彼女は俺のやつれ切った姿を見つめ、痛ましそうに眉を寄せた。

「市街地の方に行けば御店もあるけれど……こっちの方は公共交通機関もないし、大変だったでしょう?」

 その声音に、妙に胸がきゅっと鳴った。労わりの響きなんて、随分と久しぶりだ。

「正直、もう歩きたくない」

 肩を落とす俺に、彼女は小さく「ん」と呟くと、何かを思い出したように背負ったバッグを漁りはじめた。

 そして、取り出された一本のボトル。ラベルには「エネルギー補給に最適!」の文字が踊り、内容物は九割方残っている。

「……はいこれ、エナジードリンク」

 その瞬間、俺の目には光が差した。乾ききった砂漠に突如湧いた泉、いや、真昼の蜃気楼すら凌駕するオアシス。

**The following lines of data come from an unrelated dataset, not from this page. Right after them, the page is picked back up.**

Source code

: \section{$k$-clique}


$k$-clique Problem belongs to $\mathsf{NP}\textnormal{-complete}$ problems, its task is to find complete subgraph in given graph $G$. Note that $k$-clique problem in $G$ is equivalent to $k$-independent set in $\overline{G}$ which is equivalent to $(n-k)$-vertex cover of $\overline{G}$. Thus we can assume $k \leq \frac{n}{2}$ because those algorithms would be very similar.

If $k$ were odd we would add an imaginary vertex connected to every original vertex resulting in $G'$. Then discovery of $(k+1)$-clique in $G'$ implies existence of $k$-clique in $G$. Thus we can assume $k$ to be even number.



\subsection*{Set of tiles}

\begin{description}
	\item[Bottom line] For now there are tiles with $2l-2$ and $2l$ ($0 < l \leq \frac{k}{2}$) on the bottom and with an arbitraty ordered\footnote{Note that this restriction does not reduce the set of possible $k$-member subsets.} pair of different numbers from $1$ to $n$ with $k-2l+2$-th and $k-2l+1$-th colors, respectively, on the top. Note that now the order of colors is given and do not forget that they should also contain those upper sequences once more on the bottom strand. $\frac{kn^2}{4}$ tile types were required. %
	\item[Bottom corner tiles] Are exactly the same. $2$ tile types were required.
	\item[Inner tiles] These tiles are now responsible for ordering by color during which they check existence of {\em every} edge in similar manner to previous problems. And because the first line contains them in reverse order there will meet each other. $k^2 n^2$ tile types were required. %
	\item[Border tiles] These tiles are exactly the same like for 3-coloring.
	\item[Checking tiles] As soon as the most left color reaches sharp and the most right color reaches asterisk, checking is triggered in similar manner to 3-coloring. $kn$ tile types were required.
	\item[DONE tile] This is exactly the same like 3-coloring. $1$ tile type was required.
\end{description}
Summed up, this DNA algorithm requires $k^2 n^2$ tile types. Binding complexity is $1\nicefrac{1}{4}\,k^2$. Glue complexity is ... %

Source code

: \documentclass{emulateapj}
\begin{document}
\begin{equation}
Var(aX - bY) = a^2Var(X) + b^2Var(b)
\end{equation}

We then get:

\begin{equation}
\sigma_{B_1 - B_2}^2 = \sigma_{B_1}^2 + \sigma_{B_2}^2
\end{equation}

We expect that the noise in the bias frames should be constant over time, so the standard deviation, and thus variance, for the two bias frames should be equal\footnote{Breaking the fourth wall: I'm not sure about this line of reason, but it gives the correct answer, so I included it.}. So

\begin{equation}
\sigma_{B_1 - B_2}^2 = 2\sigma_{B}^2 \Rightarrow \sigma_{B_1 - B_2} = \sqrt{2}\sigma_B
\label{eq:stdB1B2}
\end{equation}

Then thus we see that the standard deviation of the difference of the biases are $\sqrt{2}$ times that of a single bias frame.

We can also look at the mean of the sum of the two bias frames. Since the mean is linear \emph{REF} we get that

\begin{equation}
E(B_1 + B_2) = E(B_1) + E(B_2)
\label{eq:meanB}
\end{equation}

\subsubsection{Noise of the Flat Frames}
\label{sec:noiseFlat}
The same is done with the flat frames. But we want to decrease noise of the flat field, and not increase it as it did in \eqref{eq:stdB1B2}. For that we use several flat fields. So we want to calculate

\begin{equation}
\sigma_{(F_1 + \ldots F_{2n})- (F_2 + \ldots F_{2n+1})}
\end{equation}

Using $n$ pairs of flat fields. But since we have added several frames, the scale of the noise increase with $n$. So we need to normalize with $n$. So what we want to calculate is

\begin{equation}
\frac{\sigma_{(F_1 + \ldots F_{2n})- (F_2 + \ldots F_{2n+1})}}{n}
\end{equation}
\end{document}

「ライディング用なのだけれど、今これくらいしか持っていなくて――えっと、コップは」

「頂きますッ!」

 迷いはなかった。飢えた獣が肉を貪るように、俺はボトルを(半ば強奪する勢いで)掴み、キャップをひねる。乾いた唇に冷たい液体が触れた瞬間、理性など吹き飛んだ。

 ごく、ぐびぐびぐびッ――。

 喉が水流を欲するように一気に飲み下す。彼女が「え……」と声を漏らす暇もなく、飲み口に唇を付けている自分に気付き、シロコの頬がわずかに赤く染まった。

「ッ! あ、それ……」

「――ぷはァッ! 生き返ったァァ!!」

 荒野に芽吹く新緑のごとき復活。俺は両腕を広げ、勝ち誇ったように息を吐き出す。

 一方の彼女は口をもごもごと動かしていたが、やがて目を閉じて小さく首を振った。

「……ううん、何でもない。気にしないで」

「? 本当にありがとう。助かった」

「まぁ、うん」

 頬を掻きながら、何とも言えない表情で頷くシロコ。やはりこれはイベントだ。フラグが立った。

 

「ん。もう歩いても大丈夫なの? たぶん……いや、間違いなく脱水症状とか、熱中症とか起きてたと思うけど」

 

「そんなもので俺は倒れない。なぜなら――銀河打者だからな!」

 

「ん、でもさっきは倒れてた」

 

「…………」

 

彼女はなかなか痛いところを突いてくる。しかし俺は負けない。平静を装うんだ。

 

「一つ聞いてもいいか?」

 

「ん。私で答えられるなら」

 

「この辺にさ、『アビドス』って学校があるって聞いてきたんだけど?」

 その名を出した瞬間、シロコの足がぴたりと止まった。目が細められ、声が低くなる。

「……『アビドス』に用があるんだ。……そっか。久しぶりのお客様だ」

 遠くを見つめる眼差しは懐かしげで、それでいて警戒の色も帯びていた。

「ってことは、お前はそこの生徒?」

「ん……その通り。私は砂狼シロコ。だから、“お前”呼びはやめてほしい」

「分かった。俺は銀河打者! よろしくな!」

「銀河打者……分かった。案内する。もうすぐ着くから」

 ――ついに来た。イベントの進行。目的地まであと少し。

 ならば……今こそ勇気を出して頼むべきだろう。

「そうなの? じゃあ、もう一つお願いしてもいい?」

「ん、どうぞ」

 

「俺を背負ってくれ」

 

 その瞬間、彼女の顔に露骨な「えぇ……」が浮かんだ。だがシナリオは進む。選択肢は用意されている。

 

 数秒黙り込んだシロコは、やがて溜め息をつき、肩を竦めて呟いた。

「……ま、いいよ。メインヒロインって言ってくれたお礼」

 

 そう言ってロードバイクを路肩に停め、鍵をかける。盗難の心配など無用――この荒れ果てた地でそれを狙う物好きなどアビドスの生徒くらいだろう。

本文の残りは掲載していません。